**Records shown:**
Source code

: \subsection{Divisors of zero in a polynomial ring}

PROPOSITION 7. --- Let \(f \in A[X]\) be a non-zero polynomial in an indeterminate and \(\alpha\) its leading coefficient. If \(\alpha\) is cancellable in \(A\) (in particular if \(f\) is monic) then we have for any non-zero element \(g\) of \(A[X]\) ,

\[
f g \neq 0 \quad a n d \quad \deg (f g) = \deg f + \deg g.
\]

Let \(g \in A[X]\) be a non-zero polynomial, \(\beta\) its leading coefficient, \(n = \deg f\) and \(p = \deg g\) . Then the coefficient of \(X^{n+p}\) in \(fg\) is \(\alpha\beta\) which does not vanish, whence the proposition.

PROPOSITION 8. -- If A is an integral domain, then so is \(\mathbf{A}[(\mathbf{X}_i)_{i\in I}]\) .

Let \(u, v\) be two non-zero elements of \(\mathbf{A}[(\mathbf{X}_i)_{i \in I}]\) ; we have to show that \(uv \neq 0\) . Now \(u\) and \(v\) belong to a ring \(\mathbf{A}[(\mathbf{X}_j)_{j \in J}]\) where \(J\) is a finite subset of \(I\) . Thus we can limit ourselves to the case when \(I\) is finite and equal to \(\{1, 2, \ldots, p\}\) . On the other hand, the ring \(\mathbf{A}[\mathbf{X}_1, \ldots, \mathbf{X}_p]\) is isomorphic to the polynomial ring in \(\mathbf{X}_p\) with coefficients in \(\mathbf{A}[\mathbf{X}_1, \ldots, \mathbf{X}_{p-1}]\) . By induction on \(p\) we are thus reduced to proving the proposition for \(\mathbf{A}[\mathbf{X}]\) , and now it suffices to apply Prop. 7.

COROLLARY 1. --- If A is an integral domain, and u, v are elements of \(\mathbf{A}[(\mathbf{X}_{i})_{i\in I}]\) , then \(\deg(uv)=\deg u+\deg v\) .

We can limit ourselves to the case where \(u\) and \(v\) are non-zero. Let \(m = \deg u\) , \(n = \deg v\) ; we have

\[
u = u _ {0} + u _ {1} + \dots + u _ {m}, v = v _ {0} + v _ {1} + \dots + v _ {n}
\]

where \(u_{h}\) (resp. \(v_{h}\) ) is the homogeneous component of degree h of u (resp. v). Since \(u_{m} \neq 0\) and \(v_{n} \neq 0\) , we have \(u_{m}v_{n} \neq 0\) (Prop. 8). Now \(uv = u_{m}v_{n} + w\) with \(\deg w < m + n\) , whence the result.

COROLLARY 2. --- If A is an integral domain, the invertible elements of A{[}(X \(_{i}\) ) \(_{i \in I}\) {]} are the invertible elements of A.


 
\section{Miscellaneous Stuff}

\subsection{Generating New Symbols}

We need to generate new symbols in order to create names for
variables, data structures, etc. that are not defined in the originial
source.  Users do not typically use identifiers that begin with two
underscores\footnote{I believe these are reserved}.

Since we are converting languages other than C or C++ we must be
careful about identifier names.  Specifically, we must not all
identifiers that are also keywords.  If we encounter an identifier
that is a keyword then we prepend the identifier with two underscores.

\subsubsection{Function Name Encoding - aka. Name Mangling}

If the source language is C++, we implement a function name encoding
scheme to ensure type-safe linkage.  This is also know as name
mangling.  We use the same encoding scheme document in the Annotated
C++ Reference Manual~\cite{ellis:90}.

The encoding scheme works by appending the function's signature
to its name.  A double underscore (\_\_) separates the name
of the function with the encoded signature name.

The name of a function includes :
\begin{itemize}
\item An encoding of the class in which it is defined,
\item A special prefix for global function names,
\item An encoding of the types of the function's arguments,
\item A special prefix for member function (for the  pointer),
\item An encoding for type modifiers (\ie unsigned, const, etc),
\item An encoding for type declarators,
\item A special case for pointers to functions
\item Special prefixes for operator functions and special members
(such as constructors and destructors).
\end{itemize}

**Task requirements:** After reading the listing above, work out how many lines contain "ring" and reply with that number only.

**Solution for this problem:** 2